Z-Axis Front Plate Bolts (for Supported Rails)

20x M5 20mm

Z Axis Ball Nut Housing Bolts

2x M6 50mm
6x M5 20mm

Z Axis to Y Axis Bearing Plate Connectors  Bolts (For Pillow Blocks)

16x M5 30mm


Z Axis Universal Stepper/Pulley Plate Bolts (INC Stepper Motor)

3x M6 40mm
4x M5 15mm




The Design


Z Axis Back Plate


Z Axis Front Plate


Z Axis Ball Nut Housing


Z Axis to Y Axis Bearing Plate Connectors (x2)

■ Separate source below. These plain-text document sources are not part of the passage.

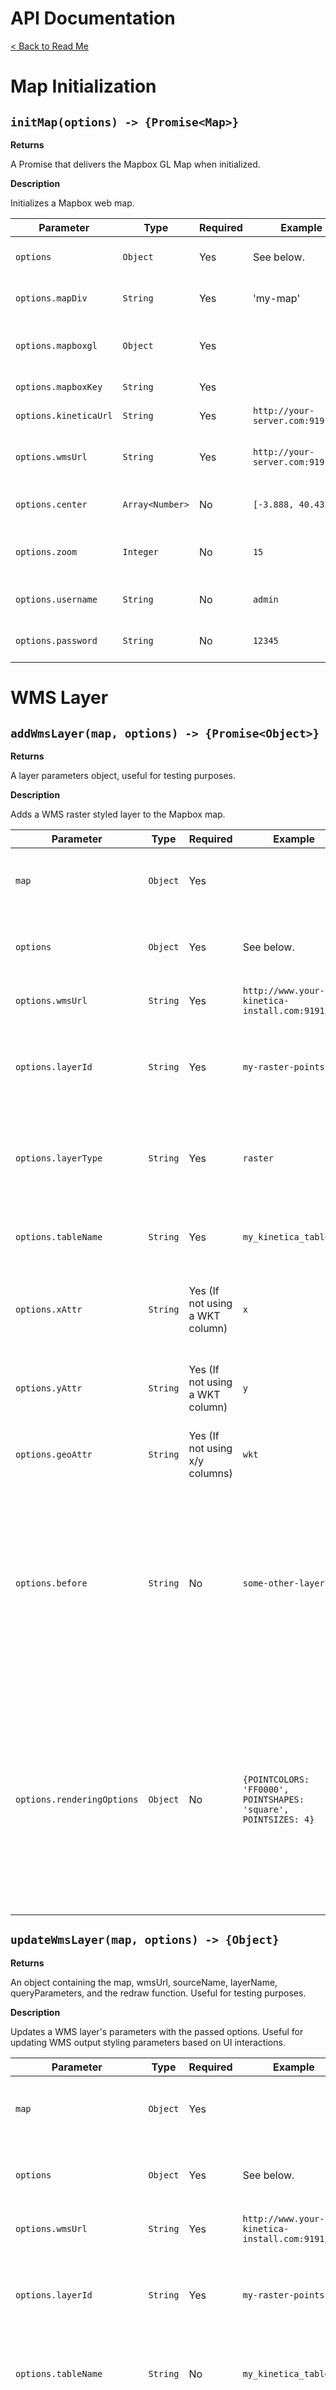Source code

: # API Documentation

[< Back to Read Me](../README.md)

# **Map Initialization**

## `initMap(options) -> {Promise<Map>}`

**Returns**

A Promise that delivers the Mapbox GL Map when initialized.

**Description**

Initializes a Mapbox web map.

| Parameter | Type | Required | Example | Description |
| --- | --- | --- | --- | --- |
`options` | `Object` | Yes | See below. | A configuration object for the heatmap layer.
`options.mapDiv` | `String` | Yes | 'my-map' | The div ID of the web map container.
`options.mapboxgl` | `Object` | Yes | | The mapboxgl object, usually from window.mapboxgl.
`options.mapboxKey` | `String` | Yes | | The Mapbox API key.
`options.kineticaUrl` | `String` | Yes | `http://your-server.com:9191` | The URL of the Kinetica REST API.
`options.wmsUrl` | `String` | Yes | `http://your-server.com:9191/wms` | The Kinetica WMS API Url, usually ending in :9191/wms.
`options.center` | `Array<Number>` | No | `[-3.888, 40.432]` | The center point at which the map should initialize.
`options.zoom` | `Integer` | No | `15` | The Mapbox zoom scale with which to initialize the map.
`options.username` | `String` | No | `admin` | The basic auth username for the Kinetica REST API.
`options.password` | `String` | No | `12345` | The basic auth password for the Kinetica REST API.

# **WMS Layer**

## `addWmsLayer(map, options) -> {Promise<Object>}`

**Returns**

A layer parameters object, useful for testing purposes.

**Description**

Adds a WMS raster styled layer to the Mapbox map.

| Parameter | Type | Required | Example | Description |
| --- | --- | --- | --- | --- |
`map` | `Object` | Yes | | The Mapbox object returned from `initMap()`.
`options` | `Object` | Yes | See below. | A configuration object for the heatmap layer.
`options.wmsUrl` | `String` | Yes | `http://www.your-kinetica-install.com:9191/wms` | The URL of the Kinetica WMS API.
`options.layerId` | `String` | Yes | `my-raster-points` | A unique identifier for the layer. Cannot have the same id as any other added layer.
`options.layerType` | `String` | Yes | `raster` | The styling used to render the WMS image. Available options are `raster|heatmap|contour|labels|cb_raster`. Can optionally use `options.renderingOptions.layers` in lieu of this property.
`options.tableName` | `String` | Yes | `my_kinetica_table` | The source table on which you want to run identification.
`options.xAttr` | `String` | Yes (If not using a WKT column) | `x` | The column name representing your x data (often longitude).
`options.yAttr` | `String` | Yes (If not using a WKT column) | `y` | The column name representing your y data (often longitude).
`options.geoAttr` | `String` | Yes (If not using x/y columns) | `wkt` | The column name of your WKT data.
`options.before` | `String` | No | `some-other-layer` | The layer before (underneath) which you want the new layer to be added. Searches for the passed layer id, if none is found, it adds it on top of all existing layers.
`options.renderingOptions` | `Object` | No | `{POINTCOLORS: 'FF0000', POINTSHAPES: 'square', POINTSIZES: 4}` | Rendering options that dictate the styling of the WMS layer. See the [Kinetica WMS Docs](https://www.kinetica.com/docs/feature_overview/wms_feature_overview.html#raster) for all possible examples. Will use Kinetica's defaults if nothing is passed for this parameter.


## `updateWmsLayer(map, options) -> {Object}`

**Returns**

An object containing the map, wmsUrl, sourceName, layerName, queryParameters, and the redraw function. Useful for testing purposes.

**Description**

Updates a WMS layer's parameters with the passed options. Useful for updating WMS output styling parameters based on UI interactions.

| Parameter | Type | Required | Example | Description |
| --- | --- | --- | --- | --- |
`map` | `Object` | Yes | | The Mapbox object returned from `initMap()`.
`options` | `Object` | Yes | See below. | A configuration object for the heatmap layer.
`options.wmsUrl` | `String` | Yes | `http://www.your-kinetica-install.com:9191/wms` | The URL of the Kinetica WMS API.
`options.layerId` | `String` | Yes | `my-raster-points` | A unique identifier for the layer. Cannot have the same id as any other added layer.
`options.tableName` | `String` | No | `my_kinetica_table` | In case you want the change source table of this layer.
`options.renderingOptions` | `Object` | No | `{POINTCOLORS: 'FF0000', POINTSHAPES: 'square', POINTSIZES: 4}` | Rendering options that dictate the styling of the WMS layer. See the [Kinetica WMS Docs](https://www.kinetica.com/docs/feature_overview/wms_feature_overview.html#raster) for all possible examples. Will use Kinetica's defaults if nothing is passed for this parameter.


## `updateWmsLayerType(map, layerId, layerType, deboucneLimit) -> {Object}`

**Returns**

An object containing the redraw function and the debounce limit. Useful for testing purposes.

**Description**

Changes an existing WMS layer's rendering type and sets all of its parameters to the default values. Helpful for changing a layer's presentation without having to destroy the old layer and create a new one.

| Parameter | Type | Required | Example | Description |
| --- | --- | --- | --- | --- |
`map` | `Object` | Yes | | The Mapbox object returned from `initMap()`.
`layerId` | `String` | Yes | `my-wms-layer` | The ID of the layer you wish to alter.
`layerType` | `String` | Yes | `heatmap` | (raster|heatmap|cb_raster|labels) The new type to which to change the existing layer.
`debounceLimit` | `Number (milliseconds)` | Optional | `1000` | A new debounce limit to use as a delay between the end of panend/zoomend events. Will default to 2000ms.



## `addCbLegend(map, legendTitle, location, cbConfig) -> {Void}`

**Returns**

The control object. Useful for removal of the legend at a later time.

**Description**

Adds a WMS raster styled layer to the Mapbox map.

| Parameter | Type | Required | Example | Description |
| --- | --- | --- | --- | --- |
`map` | `Object` | `Yes` | | A Mapbox web map object.
`options.title` | `String` | `Yes` | `My Legend` | A title to be added to the top of the legend.
`location` | `String` | `Yes` | The location of the screen to render the legend. E.g `top-right`.
`cbConfig` | `Object` | `Yes` |  | An object containing the `cbVals` and `pointColors` arrays.
`cbConfig.cbVals` | `Array<String>` | `Yes` | `['0:1', '0:2']` | An array of class break specifications to be shown next to the colored legend tokens.
`cbConfig.pointColors` | `Array<String>` | `Yes` | `['FFFFFF', 'FF0000']`, | An array of class break colors to be rendred as tokens next to the class breaks.


## `removeLayer(map, layerId) -> {Void}`

**Returns**

Void.

**Description**

Removes a layer based on a layer ID from the map. Avoids selection issues due to naming conventions used by Kinetica Kickbox.js.

| Parameter | Type | Required | Example | Description |
| --- | --- | --- | --- | --- |
`map` | `Object` | `Yes` | | A Mapbox map object.
`layerId` | `String` | `Yes` | `my-layer-id` | The layer ID of the added WMS layer you wish to remove.


## `removeSource(map, layerId) -> {Void}`

**Returns**

Void.

**Description**

Removes a source based on a layer ID from the map. Avoids selection issues due to naming conventions used by Kinetica Kickbox.js.

| Parameter | Type | Required | Example | Description |
| --- | --- | --- | --- | --- |
`map` | `Object` | `Yes` | | A Mapbox web map object.
`layerId` | `String` | `Yes` | `my-layer-id` | The layer ID of the added WMS layer you previously added. This is used to remove the source as well.

## `setLayerOpacity(map, layerId, opacity) -> {Void}`

**Returns**

Void

**Description**

A helper function to easily set a layer's opacity.

| Parameter | Type | Required | Example | Description |
| --- | --- | --- | --- | --- |
`map` | `Object` | `Yes` | | A Mapbox web map object.
`layerId` | `String` | `Yes` | `my-layer` | The ID of the layer to modify.
`opacity` | `Number` | `Yes` | `0.6` | The new opacity to set the layer. Must be <= 1 or >= 0.


---

# **Cluster Layer**

## `addClusterLayer(map, options) -> {Promise}`

**Returns**

Returns a promise that resolves with the map, the cluster object, the update function, and the options used to generate the cluster. Useful for testing purposes.

**Description**

Adds a geohash cluster visualization layer to the Mapbox map.

| Parameter | Type | Required|  Example | Description |
| --- | --- | --- | --- | --- |
`map` | `Object` | `Yes` | | A Mapbox web map object.
`options` | `Object` | Yes | See below. | A configuration object for the heatmap layer.
`options.kineticaUrl` | `String` | Yes | `http://www.your-kinetica-install.com:9191/wms` | The URL of the Kinetica REST API.
`options.layerId` | `String` | Yes | `my-raster-points` | A unique identifier for the layer. Cannot have the same id as any other added layer.
`options.tableName` | `String` | Yes | `my_kinetica_table` | The source table on which you want to run identification.
`options.xAttr` | `String` | Yes (If not using a WKT column) | `x` | The column name representing your x data (often longitude).
`options.yAttr` | `String` | Yes (If not using a WKT column) | `y` | The column name representing your y data (often longitude).
`options.geohashAttr` | `String` | Yes | `geohash` | The column name containing your geohashes.
`options.precision` | `Integer` | Yes | `4` | The precision with which to use on the initial database groupby of geohashes. Cannot exceed the length of your geohash. Higher numbers will produce a more granular view at the cost of performance.
`options.clusterRadius` | `Integer` | No | 40 | The visual radius on the map within which to generate clusters. Does not impact database performance, only client-side rendering.
`options.clusterMaxZoom` | `Integer` | No | `14` | The maximum zoom with which your clusters can be generated. Defaults to 14.
`options.useBbox` | `Boolean` | No | `true` | Whether to use your current bounding box within which to generate clusters, or whether to use the whole map instead. Defaults to no. When turned on, this usually generates more granular, high-density clusters.
`options.minSize` | `Integer` | No | `1` | The minimum visual size of each cluster dot. Defaults to 1 pixel.
`options.maxSize` | `Integer` | No | `20` | The maximum visual size of each cluster dot. Defaults to 20 pixels.
`options.minColor` | `String` | No | `#FF0000` | The color of the smallest clusters. Defaults to red. Will form a gradient to the `maxColor` parameter.
`options.maxColor` | `String` | No | `#00FF00` | The color of the largest clusters. Defaults to green. Will form a gradient to the `minColor` parameter.
`options.dbAggregations` | `Array<String>` | No | `["SUM(*) trip_distance"]` | An array of custom aggregations you wish to perform at the database level to be included as properties for the custom client-side aggregations.
`options.clientAggregations` | `Array<Object>` | No | `[{ key: 'clusterTotalSum', initial: 0, map: (key, properties) => { return Number(properties.clusterTotalSum); }, reduce: (accumulated, properties) => { return accumulated.clusterTotalSum + helper.roundTo(properties.clusterTotalSum, 2); } }]` | An array of custom aggregations you wish to perform at the client level using the granular aggregations from the database.

**Notes**

- A WKT column is not currently allowed when creating clusters. You must pass x/y column names.

# **Events**

## `on(eventName, callback(e)) -> {Void}`

**Returns**

Void.

**Description**

Registers a callback with the given event name. The first parameter passed to the callback should be an object with the eventName.

| Parameter | Type | Required|  Example | Description |
| --- | --- | --- | --- | --- |
`eventName` | `String` | Yes | `postWmsLayerAdded` | The event name with which to register your listener callback.
`callback` | `Function` | Yes | `function() { return 'postWmsLayerAdded fired...'; }` | The callback to fire when the event is fired.

## `off(eventName, callback) -> {Void}`

**Returns**

Void.

**Description**

Unregisters a callback with the given event name and callback function.

| Parameter | Type | Required|  Example | Description |
| --- | --- | --- | --- | --- |
`eventName` | `String` | Yes | `afterWmsLayerAdded` | The event name with which to register your listener callback.
`callback` | `Function` | Yes | `function() { return 'postWmsLayerAdded fired...'; }` | The callback that was registered with `on()`

## `offById(eventName, functionId) -> {Void}`

**Returns**

Void.

**Description**

Unregisters a callback that has a `kbFnId` that equals the passed `functionId`. Makes it easier to remove functions by referencing them by Id instead of storing references to that function globally.

| Parameter | Type | Required|  Example | Description |
| --- | --- | --- | --- | --- |
`eventName` | `String` | Yes | `afterWmsLayerAdded` | The event name with which your callback was registered.
`functionId` | `String` | Yes `myFunctionId` | The value of your `kbFnId` property on your callback function.

## `trigger(eventName) -> {Void}`

**Returns**

Void.

**Description**

Triggers a Kinetica Kickbox.js event with the passed name.

| Parameter | Type | Required|  Example | Description |
| --- | --- | --- | --- | --- |
`eventName` | `String` | Yes | `afterWmsLayerAdded` | The event name with which your callback was registered.

### **Kinetica Kickbox.js Events**

| Event Name | Description
| --- | --- |
`beforeWmsLayerAdded` | Fires just before a WMS layer is added to the map via Kinetica Kickbox.js.
`afterWmsLayerAdded` | Fires just after a WMS layer has been added to the map via Kinetica Kickbox.js
`beforeClusterLayerAdded` | Fires just before a cluster layer is added to the map via Kinetica Kickbox.js
`afterClusterLayerAdded` | Fires just after a cluster layer is added to the map via Kinetica Kickbox.js
`beforeWmsLayerRemoved` | Fires just before a WMS layer is removed from the map via Kinetica Kickbox.js
`afterWmsLayerRemoved` | Fires just after a WMS layer is removed from the map via Kinetica Kickbox.js
`beforeWmsSourceRemoved` | Fires just before a WMS layer is removed from the map via Kinetica Kickbox.js
`afterWmsSourceRemoved` | Fires just after a WMS layer is removed from the map via Kinetica Kickbox.js
`beforeZoomToBounds` | Fires just before zooming to bounds
`afterZoomToBounds` | Fires just after zooming to bounds
`beforeWmsLayerUpdated` | Fires just before a WMS layer is updated
`afterWmsLayerUpdated` | Fires just before a WMS layer is updated

---

# **Identify Modes**

## `enableIdentifyByRadiusMode(map, options) -> {Void}`

**Returns**

Void.

**Description**

Enables the identify by radius mode.

| Parameter | Type | Required|  Example | Description |
| --- | --- | --- | --- | --- |
`map` | `Object` | Yes | | The Mapbox map object.
`options` | `Object` | Yes | See below. | An object containing the required parameters to enable the identify by radius mode.
`options.mapboxgl` | `Object` | Yes | `window.mapboxgl` | The Mapbox GL object, (often attached to window). NOTE: Requires separate install from Kinetica Kickbox.js.
`options.MapboxDraw` | `Object` | Yes | `window.MapboxDraw` | The Mapbox GL Draw object, (often attached to window). *NOTE: Requires separate install from Kinetica Kickbox.js.
`options.tableName` | `String` | Yes | `my_table_name` | The table name on which you want to run the identification mode.
`options.kineticaUrl` | `String` | Yes | `http://www.your-kinetica-install.com:9191/wms` | The URL of the Kinetica REST API.
`options.xAttr` | `String` | Yes (If not using a WKT column) | `x` | The name of the column containing the x values.
`options.yAttr` | `String` | Yes (If not using a WKT column) | `y` | The name of the column containing the y values.
`options.geoAttr` | `String` | Yes (If not using x/y columns) | `wkt` | The name of the column containing the WKT values.
`options.transformations` | `Array<Object>` | No | `[{condition: (columnName, columnType) => { return columnName === 'color_code'}, transformation: (record, name) => { record[name] = '#' + record[name]; return record; }}]` | An array of objects that contain two properties: `condition` which holds a function to determine whether the record should be transformed, and `transformation`, which holds a function that performs the actual transformation of the record. See the [Identify Documentation](./identify.md) for more information.


## `disableIdentifyMode(map) -> {Void}`

**Returns**

Void.

**Description**

Disables the currently active identify mode and unregisters all callbacks driving the user interaction with this mode.

**Note:** Kinetica Kickbox.js only allows an identify mode to be active on one layer at a time. Nor should you activate multiple identify modes simultaneously.

| Parameter | Type | Required|  Example | Description |
| --- | --- | --- | --- | --- |
`map` | `Object` | Yes | `map` | The Mapbox map object.

## `enableIdentifyByPointMode(map, options) -> {Void}`

**Returns**

Void.

**Description**

Enables the identify by radius mode.

| Parameter | Type | Required|  Example | Description |
| --- | --- | --- | --- | --- |
`map` | `Object` | Yes | | The Mapbox map object.
`options` | `Object` | Yes | See below. | An object containing the required parameters to enable the identify by radius mode.
`options.mapboxgl` | `Object` | Yes | `window.mapboxgl` | The Mapbox GL object, (often attached to window). NOTE: Requires separate install from Kinetica Kickbox.js.
`options.MapboxDraw` | `Object` | Yes | `window.MapboxDraw` | The Mapbox GL Draw object, (often attached to window). *NOTE: Requires separate install from Kinetica Kickbox.js.
`options.radiusInMeters` | `Number` | Yes | `200` | The radius around the clicked point in meters to use as the search area.
`options.tableName` | `String` | Yes | `my_table_name` | The table name on which you want to run the identification mode.
`options.collection` | `String` | No | `my_collection` | An optional collection name to dump the results into.
`options.kineticaUrl` | `String` | Yes | `http://www.your-kinetica-install.com:9191/wms` | The URL of the Kinetica REST API.
`options.xAttr` | `String` | Yes (If not using a WKT column) | `x` | The name of the column containing the x values.
`options.yAttr` | `String` | Yes (If not using a WKT column) | `y` | The name of the column containing the y values.
`options.geoAttr` | `String` | Yes (If not using x/y columns) | `wkt` | The name of the column containing the WKT values.
`options.transformations` | `Array<Object>` | No | `[{condition: (columnName, columnType) => { return columnName === 'color_code'}, transformation: (record, name) => { record[name] = '#' + record[name]; return record; }}]` | An array of objects that contain two properties: `condition` which holds a function to determine whether the record should be transformed, and `transformation`, which holds a function that performs the actual transformation of the record. See the [Identify Documentation](./identify.md) for more information.

[< Back to Read Me](../README.md)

Z Axis Universal Stepper/Pulley Plate


SBR 16mm Supported Linear Rail Drill Hole Spacing

I'm quite a big fan of printing templates to scale, using double sided tape to stick the design to the material , meticulously cutting the sides of the template perfectly square with a very sharp craft knife.
I then form a corner using some waste material and align one of the square sides of the template to the form.
This method for me at least saves a lot of time marking , I doubt that I could mark any more accurately than a modern printer can, Before using a center punch!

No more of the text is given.